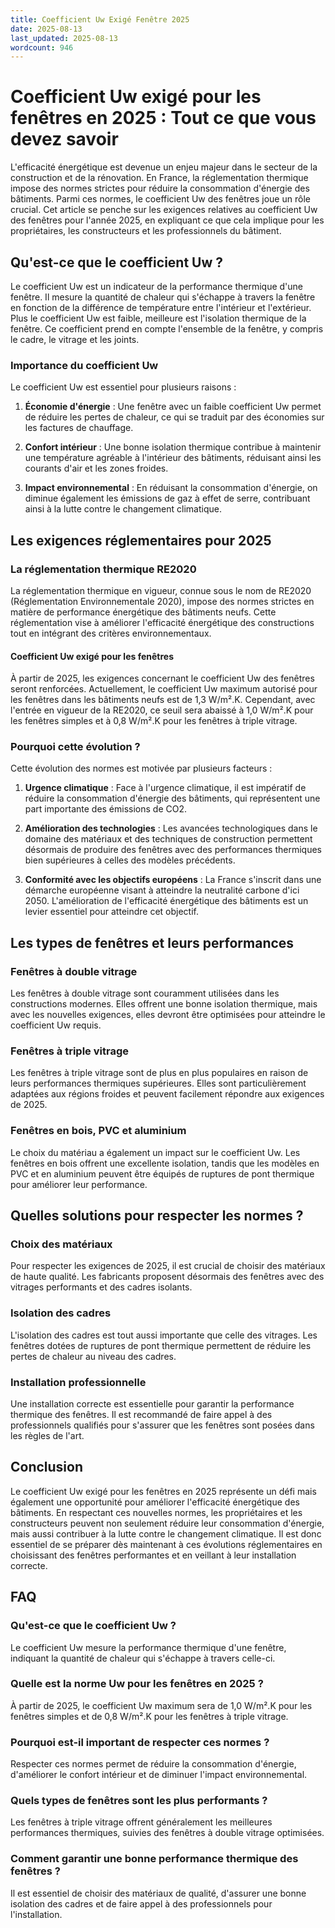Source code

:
 ```yaml
---
title: Coefficient Uw Exigé Fenêtre 2025
date: 2025-08-13
last_updated: 2025-08-13
wordcount: 946
---
```


# Coefficient Uw exigé pour les fenêtres en 2025 : Tout ce que vous devez savoir

L'efficacité énergétique est devenue un enjeu majeur dans le secteur de la construction et de la rénovation. En France, la réglementation thermique impose des normes strictes pour réduire la consommation d'énergie des bâtiments. Parmi ces normes, le coefficient Uw des fenêtres joue un rôle crucial. Cet article se penche sur les exigences relatives au coefficient Uw des fenêtres pour l'année 2025, en expliquant ce que cela implique pour les propriétaires, les constructeurs et les professionnels du bâtiment.

## Qu'est-ce que le coefficient Uw ?

Le coefficient Uw est un indicateur de la performance thermique d'une fenêtre. Il mesure la quantité de chaleur qui s'échappe à travers la fenêtre en fonction de la différence de température entre l'intérieur et l'extérieur. Plus le coefficient Uw est faible, meilleure est l'isolation thermique de la fenêtre. Ce coefficient prend en compte l'ensemble de la fenêtre, y compris le cadre, le vitrage et les joints.

### Importance du coefficient Uw

Le coefficient Uw est essentiel pour plusieurs raisons :

1. **Économie d'énergie** : Une fenêtre avec un faible coefficient Uw permet de réduire les pertes de chaleur, ce qui se traduit par des économies sur les factures de chauffage.
   
2. **Confort intérieur** : Une bonne isolation thermique contribue à maintenir une température agréable à l'intérieur des bâtiments, réduisant ainsi les courants d'air et les zones froides.

3. **Impact environnemental** : En réduisant la consommation d'énergie, on diminue également les émissions de gaz à effet de serre, contribuant ainsi à la lutte contre le changement climatique.

## Les exigences réglementaires pour 2025

### La réglementation thermique RE2020

La réglementation thermique en vigueur, connue sous le nom de RE2020 (Réglementation Environnementale 2020), impose des normes strictes en matière de performance énergétique des bâtiments neufs. Cette réglementation vise à améliorer l'efficacité énergétique des constructions tout en intégrant des critères environnementaux.

#### Coefficient Uw exigé pour les fenêtres

À partir de 2025, les exigences concernant le coefficient Uw des fenêtres seront renforcées. Actuellement, le coefficient Uw maximum autorisé pour les fenêtres dans les bâtiments neufs est de 1,3 W/m².K. Cependant, avec l'entrée en vigueur de la RE2020, ce seuil sera abaissé à 1,0 W/m².K pour les fenêtres simples et à 0,8 W/m².K pour les fenêtres à triple vitrage.

### Pourquoi cette évolution ?

Cette évolution des normes est motivée par plusieurs facteurs :

1. **Urgence climatique** : Face à l'urgence climatique, il est impératif de réduire la consommation d'énergie des bâtiments, qui représentent une part importante des émissions de CO2.

2. **Amélioration des technologies** : Les avancées technologiques dans le domaine des matériaux et des techniques de construction permettent désormais de produire des fenêtres avec des performances thermiques bien supérieures à celles des modèles précédents.

3. **Conformité avec les objectifs européens** : La France s'inscrit dans une démarche européenne visant à atteindre la neutralité carbone d'ici 2050. L'amélioration de l'efficacité énergétique des bâtiments est un levier essentiel pour atteindre cet objectif.

## Les types de fenêtres et leurs performances

### Fenêtres à double vitrage

Les fenêtres à double vitrage sont couramment utilisées dans les constructions modernes. Elles offrent une bonne isolation thermique, mais avec les nouvelles exigences, elles devront être optimisées pour atteindre le coefficient Uw requis.

### Fenêtres à triple vitrage

Les fenêtres à triple vitrage sont de plus en plus populaires en raison de leurs performances thermiques supérieures. Elles sont particulièrement adaptées aux régions froides et peuvent facilement répondre aux exigences de 2025.

### Fenêtres en bois, PVC et aluminium

Le choix du matériau a également un impact sur le coefficient Uw. Les fenêtres en bois offrent une excellente isolation, tandis que les modèles en PVC et en aluminium peuvent être équipés de ruptures de pont thermique pour améliorer leur performance.

## Quelles solutions pour respecter les normes ?

### Choix des matériaux

Pour respecter les exigences de 2025, il est crucial de choisir des matériaux de haute qualité. Les fabricants proposent désormais des fenêtres avec des vitrages performants et des cadres isolants.

### Isolation des cadres

L'isolation des cadres est tout aussi importante que celle des vitrages. Les fenêtres dotées de ruptures de pont thermique permettent de réduire les pertes de chaleur au niveau des cadres.

### Installation professionnelle

Une installation correcte est essentielle pour garantir la performance thermique des fenêtres. Il est recommandé de faire appel à des professionnels qualifiés pour s'assurer que les fenêtres sont posées dans les règles de l'art.

## Conclusion

Le coefficient Uw exigé pour les fenêtres en 2025 représente un défi mais également une opportunité pour améliorer l'efficacité énergétique des bâtiments. En respectant ces nouvelles normes, les propriétaires et les constructeurs peuvent non seulement réduire leur consommation d'énergie, mais aussi contribuer à la lutte contre le changement climatique. Il est donc essentiel de se préparer dès maintenant à ces évolutions réglementaires en choisissant des fenêtres performantes et en veillant à leur installation correcte.

## FAQ

### Qu'est-ce que le coefficient Uw ?

Le coefficient Uw mesure la performance thermique d'une fenêtre, indiquant la quantité de chaleur qui s'échappe à travers celle-ci.

### Quelle est la norme Uw pour les fenêtres en 2025 ?

À partir de 2025, le coefficient Uw maximum sera de 1,0 W/m².K pour les fenêtres simples et de 0,8 W/m².K pour les fenêtres à triple vitrage.

### Pourquoi est-il important de respecter ces normes ?

Respecter ces normes permet de réduire la consommation d'énergie, d'améliorer le confort intérieur et de diminuer l'impact environnemental.

### Quels types de fenêtres sont les plus performants ?

Les fenêtres à triple vitrage offrent généralement les meilleures performances thermiques, suivies des fenêtres à double vitrage optimisées.

### Comment garantir une bonne performance thermique des fenêtres ?

Il est essentiel de choisir des matériaux de qualité, d'assurer une bonne isolation des cadres et de faire appel à des professionnels pour l'installation.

··········

**TASK:**
Only the lines from the top of the material above down to the line bearing "### Importance du coefficient Uw", that line included, should be set down exactly; no pictures.

**TASK RESPONSE:**
Source code

:
 ```yaml
---
title: Coefficient Uw Exigé Fenêtre 2025
date: 2025-08-13
last_updated: 2025-08-13
wordcount: 946
---
```


# Coefficient Uw exigé pour les fenêtres en 2025 : Tout ce que vous devez savoir

L'efficacité énergétique est devenue un enjeu majeur dans le secteur de la construction et de la rénovation. En France, la réglementation thermique impose des normes strictes pour réduire la consommation d'énergie des bâtiments. Parmi ces normes, le coefficient Uw des fenêtres joue un rôle crucial. Cet article se penche sur les exigences relatives au coefficient Uw des fenêtres pour l'année 2025, en expliquant ce que cela implique pour les propriétaires, les constructeurs et les professionnels du bâtiment.

## Qu'est-ce que le coefficient Uw ?

Le coefficient Uw est un indicateur de la performance thermique d'une fenêtre. Il mesure la quantité de chaleur qui s'échappe à travers la fenêtre en fonction de la différence de température entre l'intérieur et l'extérieur. Plus le coefficient Uw est faible, meilleure est l'isolation thermique de la fenêtre. Ce coefficient prend en compte l'ensemble de la fenêtre, y compris le cadre, le vitrage et les joints.

### Importance du coefficient Uw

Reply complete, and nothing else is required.